Another explosion at a chemical warehouse in China. Standards are so high over there. And we want to import food from there?

Stocks continued the Thursday selling in a big way. DJ30 dropped 530 points. 40% of the SP500 is down 20% or more ('official' bear market declines). VIX surged past the December 2014 peak and closed over the October Ebola closing high, posting its largest one week advance ever. New lows surged to 612 on NYSE. Breadth -6:1 NYSE. The put/call ratio surged to 1.69. SP500 bombed to the December low, DJ30 is closing in on the August 2014 low, RUTX gapped to a hammer doji at the January 2015 lows.

SP500 -64.84, -3.19%
NASDAQ -171.45, -3.52%
DJ30 -530.94, -3.12%
SP400 -2.34%
RUTX -1.34%
SOX -2.72%


A/D: NYSE -5.7:1 (after -5.5:1 Thursday); NASDAQ -2.4:1. Hardly blowout negative breadth. NYSE is down broadly for a couple of days, however. NASDAQ's narrower breadth shows it was mostly a larger cap selloff.

Fear? Many denied it, but it was there. VIX exploded higher. Worry? Futures were not bad at all until one of the numerous Chinese PMI reports ('Chinese menu' syndrome economic reports) rolled in at a 6.5 year low. Futures dropped similar to a stone. Many news websites are pinning the tail of the decline on China. Why not? Seems to be one of the themes in politics now, i.e. blame China.

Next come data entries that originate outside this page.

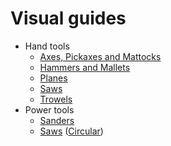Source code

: # Visual guides

* Hand tools
  * [Axes, Pickaxes and Mattocks](axes.md)
  * [Hammers and Mallets](hammers.md)
  * [Planes](hand_planes.md)
  * [Saws](hand_saws.md)
  * [Trowels](trowels.md)
* Power tools
  * [Sanders](power_sanders.md)
  * [Saws](power_saws.md) ([Circular](power_saws_circular.md))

But China is in bad shape. Along with many, many markets and countries. Shanghai crashed 4.3%, breaking the 200 day SMA as it dropped 32% from its peak. Hong Kong fell into bear market territory as well. Bank of America warned of a 'Dow Theory sell signal, key supports broken, semiconductors are breaking lower, and no capitulation.' No fear there.

What about the Fed? Well, Mr. Bullard had to open his mouth and comment so stoically and seriously that the 'Fed doesn't react directly to equity markets.' You can almost see him looking down his nose as the words rolled out. Of course our first reaction was 'really?' QE 1 ends, market rolls over, Fed rushes in. QE 2 ends, stocks roll over, Fed rushes in with Operation Twist and other measures. Stocks stumble again and then the Fed goes whole bore with QE3 and the market surges into October 2014.

Okay, let's pretend 'the Fed doesn't react directly to equity markets.' How about crashing world economies? Surely the Fed realizes markets foretell economic angst ahead. Many markets that imploded already (over 20 and counting as of this week, another one if you want to throw the US in there) are showing economic numbers that justify the implosions. 500K+ in the streets of Brazil's capitol city. Turkey in civil war. The Koreas are heading toward a hot war (really hot if they go nuclear as some are warning). Pretty much all of Asia is heading into economic morass. Will that do?

Don't forget the media outlets. CNBC in the last hour and after showed at each break and return from break graphics of a roaring bear. When they would start talking they had that so serious and somber voice discussing the market selling. Now all we need is some weekend newspapers, Baron's, etc. showing bears on the cover.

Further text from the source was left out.